Pelosi said that House Sergeant-at-Arms Paul Irving, who reports directly to the speaker, has already submitted his resignation, according to multiple reports. Sen. Chuck Schumer, a New York Democrat who will soon be the Senate Majority Leader, said that he intends to fire Senate Sergeant-at-Arms Mike Stenger.
"If Senate Sergeant-at-Arms Stenger hasn't vacated the position by then, I will fire him as soon as Democrats have a majority in the Senate," he said in a statement to Politico.
As Democratic leaders in Congress put pressure on the sergeants-at-arms, Pelosi is also calling for the firing of the head of the Capitol Police, Steven Sund. "There was a failure at the top of the Capitol police," Pelosi said at a press conference Thursday afternoon.

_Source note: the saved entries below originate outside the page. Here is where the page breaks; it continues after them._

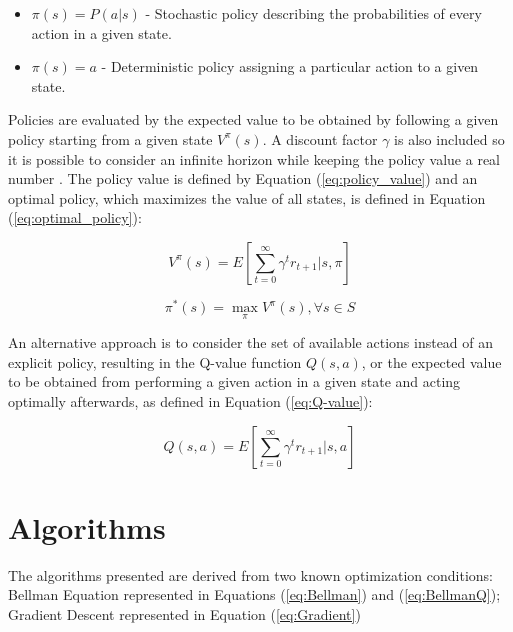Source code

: \documentclass[journal]{IEEEtran}
\begin{document}
	\begin{itemize}
		 
		 \item $\pi(s) = P(a|s)$ - Stochastic policy describing the probabilities of every action in a given state.
		 	
		 \item $\pi(s) = a$ - Deterministic policy assigning a particular action to a given state.
		 
	\end{itemize}
		
	Policies are evaluated by the expected value to be obtained by following a given policy starting from a given state $V^\pi(s)$. A discount factor $\gamma$ is also included so it is possible to consider an infinite horizon while keeping the policy value a real number \cite{Eugene_A._Feinberg-MDP}. The policy value is defined by Equation (\ref{eq:policy_value}) and an optimal policy, which maximizes the value of all states, is defined in Equation (\ref{eq:optimal_policy}): 	
		 
	\begin{equation} \label{eq:policy_value}
		V^\pi(s) = E[\sum_{t=0}^{\infty} \gamma^t r_{t+1}| s, \pi]
	\end{equation}
		
	\begin{equation} \label{eq:optimal_policy}
		\pi^*(s) = \max_\pi V^\pi(s), \forall s \in S
	\end{equation}
		
	An alternative approach is to consider the set of available actions instead of an explicit policy, resulting in the Q-value function $Q(s,a)$\cite{watkins1989learning}, or the expected value to be obtained from performing a given action in a given state and acting optimally afterwards, as defined in Equation (\ref{eq:Q-value}):
		
	\begin{equation} \label{eq:Q-value}
		Q(s,a) =  E[\sum_{t=0}^{\infty} \gamma^t r_{t+1}| s, a]
	\end{equation}

\section{Algorithms}

	The algorithms presented are derived from two known optimization conditions: Bellman Equation \cite{Bellman-DP} represented in Equations (\ref{eq:Bellman}) and (\ref{eq:BellmanQ}); Gradient Descent \cite{lee2016gradient} represented in Equation (\ref{eq:Gradient})
	
\end{document}
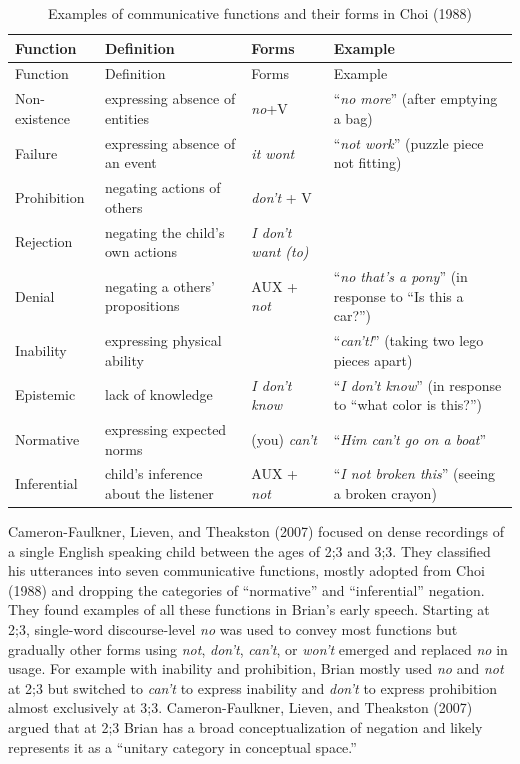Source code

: \documentclass[
  english,
  man,floatsintext]{apa6}
\begin{document}
\begin{longtable}[]{@{}
  >{\raggedright\arraybackslash}p{}
  >{\raggedright\arraybackslash}p{}
  >{\raggedright\arraybackslash}p{}
  >{\raggedright\arraybackslash}p{}@{}}
\caption{\label{tab:choi} Examples of communicative functions and their forms in Choi (1988)}\tabularnewline
\toprule
Function & Definition & Forms & Example \\
\midrule
\endfirsthead
\toprule
Function & Definition & Forms & Example \\
\midrule
\endhead
Non-existence & expressing absence of entities & \emph{no}+V & ``\emph{no more}'' (after emptying a bag) \\
Failure & expressing absence of an event & \emph{it wont} & ``\emph{not work}'' (puzzle piece not fitting) \\
Prohibition & negating actions of others & \emph{don't} + V & \\
Rejection & negating the child's own actions & \emph{I don't want (to)} & \\
Denial & negating a others' propositions & AUX + \emph{not} & ``\emph{no that's a pony}'' (in response to ``Is this a car?'') \\
Inability & expressing physical ability & & ``\emph{can't!}'' (taking two lego pieces apart) \\
Epistemic & lack of knowledge & \emph{I don't know} & ``\emph{I don't know}'' (in response to ``what color is this?'') \\
Normative & expressing expected norms & (you) \emph{can't} & ``\emph{Him can't go on a boat}'' \\
Inferential & child's inference about the listener & AUX + \emph{not} & ``\emph{I not broken this}'' (seeing a broken crayon) \\
\bottomrule
\end{longtable}

Cameron-Faulkner, Lieven, and Theakston (2007) focused on dense recordings of a single English speaking child between the ages of 2;3 and 3;3. They classified his utterances into seven communicative functions, mostly adopted from Choi (1988) and dropping the categories of ``normative'' and ``inferential'' negation. They found examples of all these functions in Brian's early speech. Starting at 2;3, single-word discourse-level \emph{no} was used to convey most functions but gradually other forms using \emph{not}, \emph{don't}, \emph{can't}, or \emph{won't} emerged and replaced \emph{no} in usage. For example with inability and prohibition, Brian mostly used \emph{no} and \emph{not} at 2;3 but switched to \emph{can't} to express inability and \emph{don't} to express prohibition almost exclusively at 3;3. Cameron-Faulkner, Lieven, and Theakston (2007) argued that at 2;3 Brian has a broad conceptualization of negation and likely represents it as a ``unitary category in conceptual space.''
\end{document}
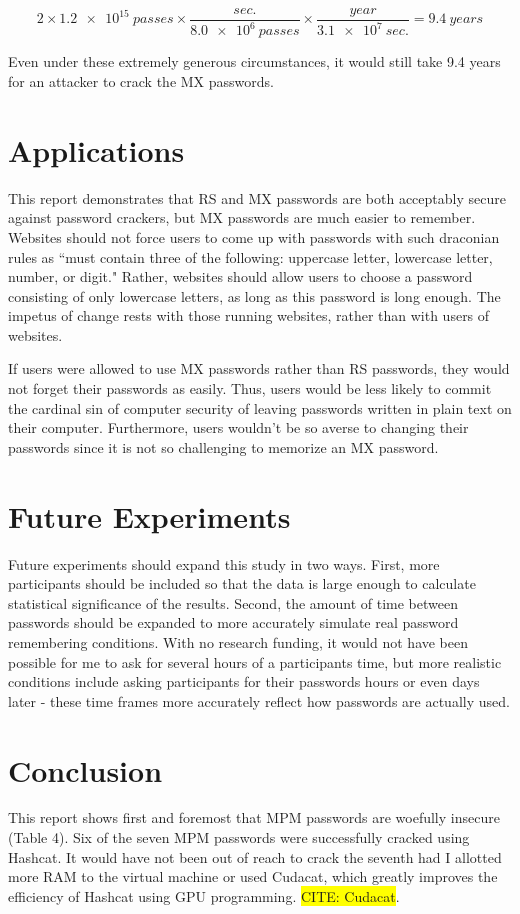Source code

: \documentclass{article}
\newcommand{\hl}[1]
{\colorbox{yellow}{#1}}
\begin{document}
$$2 \times \num{1.2e15}~passes \times \frac{sec.}{\num{8.0e6}~passes} \times \frac{year}{\num{3.1e7}~sec.} = 9.4~years$$

Even under these extremely generous circumstances, it would still take 9.4 years for an attacker to crack the MX passwords.

\FloatBarrier
\section*{Applications}
This report demonstrates that RS and MX passwords are both acceptably secure against password crackers, but MX passwords are much easier to remember. Websites should not force users to come up with passwords with such draconian rules as ``must contain three of the following: uppercase letter, lowercase letter, number, or digit." Rather, websites should allow users to choose a password consisting of only lowercase letters, as long as this password is long enough. The impetus of change rests with those running websites, rather than with users of websites.

If users were allowed to use MX passwords rather than RS passwords, they would not forget their passwords as easily. Thus, users would be less likely to commit the cardinal sin of computer security of leaving passwords written in plain text on their computer. Furthermore, users wouldn't be so averse to changing their passwords since it is not so challenging to memorize an MX password.

\section*{Future Experiments}
Future experiments should expand this study in two ways. First, more participants should be included so that the data is large enough to calculate statistical significance of the results. Second, the amount of time between passwords should be expanded to more accurately simulate real password remembering conditions. With no research funding, it would not have been possible for me to ask for several hours of a participants time, but more realistic conditions include asking participants for their passwords hours or even days later - these time frames more accurately reflect how passwords are actually used.

\section*{Conclusion}
This report shows first and foremost that MPM passwords are woefully insecure (Table 4). Six of the seven MPM passwords were successfully cracked using Hashcat. It would have not been out of reach to crack the seventh had I allotted more RAM to the virtual machine or used Cudacat, which greatly improves the efficiency of Hashcat using GPU programming. \hl{CITE: Cudacat}. 
\end{document}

Sund issued a statement Thursday in response to the events that unfolded on Wednesday, writing that "Capitol Police officers and our law enforcement partners responded valiantly when faced with thousands of individuals involved in violent riotous actions as they stormed the United States Capitol Building."
He said that protesters attacked police officers with various weapons and even chemical irritants. Sund characterized the riots at the Capitol as being "unlike any I have ever experienced in my 30 years in law enforcement here in Washington, DC."
Sund added that the incident, as well as security planning, policies, and procedures are currently being reviewed.
Current Senate Majority Leader Mitch McConnell said in a statement Thursday that "the ultimate blame for yesterday lies with the unhinged criminals who broke down doors, trampled our nation's flag, fought with law enforcement, and tried to disrupt our democracy, and with those who incited them."
He added, though, that there is still a need to address what he called "shocking failure sin the Capitol's security posture and protocols."
The storming of the Capitol by Trump supporters on Wednesday came as congressional leaders were meeting to count and certify President-elect Joe Biden's victory over incumbent President Donald Trump in the 2020 presidential election.
Prior to the march on the Capitol, the president told a large crowd of his supporters that the election was fraudulent, repeating a number of falsehoods about the election, and told them they should "never concede."
Trump, who did eventually discourage the actions of his supporters at the Capitol while maintaining his defeat was fradulent, has been sharply criticized for inciting Wednesday's riots, and both Pelosi and Schumer have said that the president should be removed from office by either the 25th amendment or impeachment.